5 Things To Know Before Getting a Car Loan

There are three massive loans that most people take out in a lifetime. First, you have the home loan, and then the student loan (if you’re in the United States). Then, there’s the car loan, which you’ll end up going through multiple of in most cases throughout your life. Whether you’re heading into your first car loan or your seventh, here are five things you need to know before getting that loan.

1. Trading In

With each passing year, there are more and more people that are trading in their cars due to the ease of convenience. That’s because online companies that manage purchases, trade-ins, and sales have made the car-buying process hassle-free. If you currently have a car, no matter what type of condition it’s in, you’ll be able to trade it in.

Many people have switched to trading in their cars online, while there are still plenty that take their cars directly to the dealer.
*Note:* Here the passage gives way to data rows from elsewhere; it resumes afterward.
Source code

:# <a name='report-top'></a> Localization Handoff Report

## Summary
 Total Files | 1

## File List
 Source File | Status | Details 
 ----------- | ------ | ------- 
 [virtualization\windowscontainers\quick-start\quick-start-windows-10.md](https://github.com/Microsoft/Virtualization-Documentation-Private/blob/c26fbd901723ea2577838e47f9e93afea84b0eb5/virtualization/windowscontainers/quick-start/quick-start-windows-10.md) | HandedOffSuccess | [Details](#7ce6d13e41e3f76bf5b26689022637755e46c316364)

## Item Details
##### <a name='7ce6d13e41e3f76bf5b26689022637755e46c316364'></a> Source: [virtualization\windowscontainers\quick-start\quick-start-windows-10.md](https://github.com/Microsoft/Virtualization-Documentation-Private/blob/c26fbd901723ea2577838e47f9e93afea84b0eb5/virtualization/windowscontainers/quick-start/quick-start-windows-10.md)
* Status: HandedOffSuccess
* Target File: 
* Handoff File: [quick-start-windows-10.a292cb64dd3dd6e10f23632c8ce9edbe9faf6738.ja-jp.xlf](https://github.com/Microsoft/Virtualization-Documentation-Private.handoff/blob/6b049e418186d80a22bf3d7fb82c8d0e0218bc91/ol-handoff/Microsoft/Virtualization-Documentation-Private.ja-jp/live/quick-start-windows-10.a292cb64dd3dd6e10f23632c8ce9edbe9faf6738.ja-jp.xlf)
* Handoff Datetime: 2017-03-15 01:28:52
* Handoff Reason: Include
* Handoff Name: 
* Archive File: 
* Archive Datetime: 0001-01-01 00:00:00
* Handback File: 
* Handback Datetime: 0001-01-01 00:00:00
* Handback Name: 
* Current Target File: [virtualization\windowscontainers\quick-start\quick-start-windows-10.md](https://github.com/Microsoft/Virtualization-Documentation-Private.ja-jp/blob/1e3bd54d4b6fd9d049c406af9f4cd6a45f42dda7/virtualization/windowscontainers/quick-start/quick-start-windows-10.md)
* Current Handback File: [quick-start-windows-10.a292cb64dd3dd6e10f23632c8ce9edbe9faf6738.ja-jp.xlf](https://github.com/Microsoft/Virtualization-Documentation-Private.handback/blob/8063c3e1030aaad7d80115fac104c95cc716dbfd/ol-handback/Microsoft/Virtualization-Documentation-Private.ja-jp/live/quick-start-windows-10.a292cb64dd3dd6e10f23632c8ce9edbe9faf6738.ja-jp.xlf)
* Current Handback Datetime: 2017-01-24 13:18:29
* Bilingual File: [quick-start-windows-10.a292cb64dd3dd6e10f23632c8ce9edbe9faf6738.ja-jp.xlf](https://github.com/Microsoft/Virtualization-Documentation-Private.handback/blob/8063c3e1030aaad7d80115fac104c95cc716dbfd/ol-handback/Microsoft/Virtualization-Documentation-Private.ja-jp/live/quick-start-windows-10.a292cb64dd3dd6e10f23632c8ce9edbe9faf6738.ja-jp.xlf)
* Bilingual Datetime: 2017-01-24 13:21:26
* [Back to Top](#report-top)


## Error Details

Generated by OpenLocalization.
Of course, there are going to be varying prices for how much that you can get for your trade-in, but a good rule of thumb is to use the Kelly Blue Book to see what your car’s value is. From there, you can use your trade-in to make a big dent in your new car’s purchase price.

2. Down Payment

Trading in your car is the most common and convenient way to make a down payment on your new car instead of coming up with a large sum of cash. Naturally, the larger the down payment the better. It’s important to know how much you can afford for a down payment, and never spend more than you’re able to afford just to bring down your monthly payments by a dollar or two per month.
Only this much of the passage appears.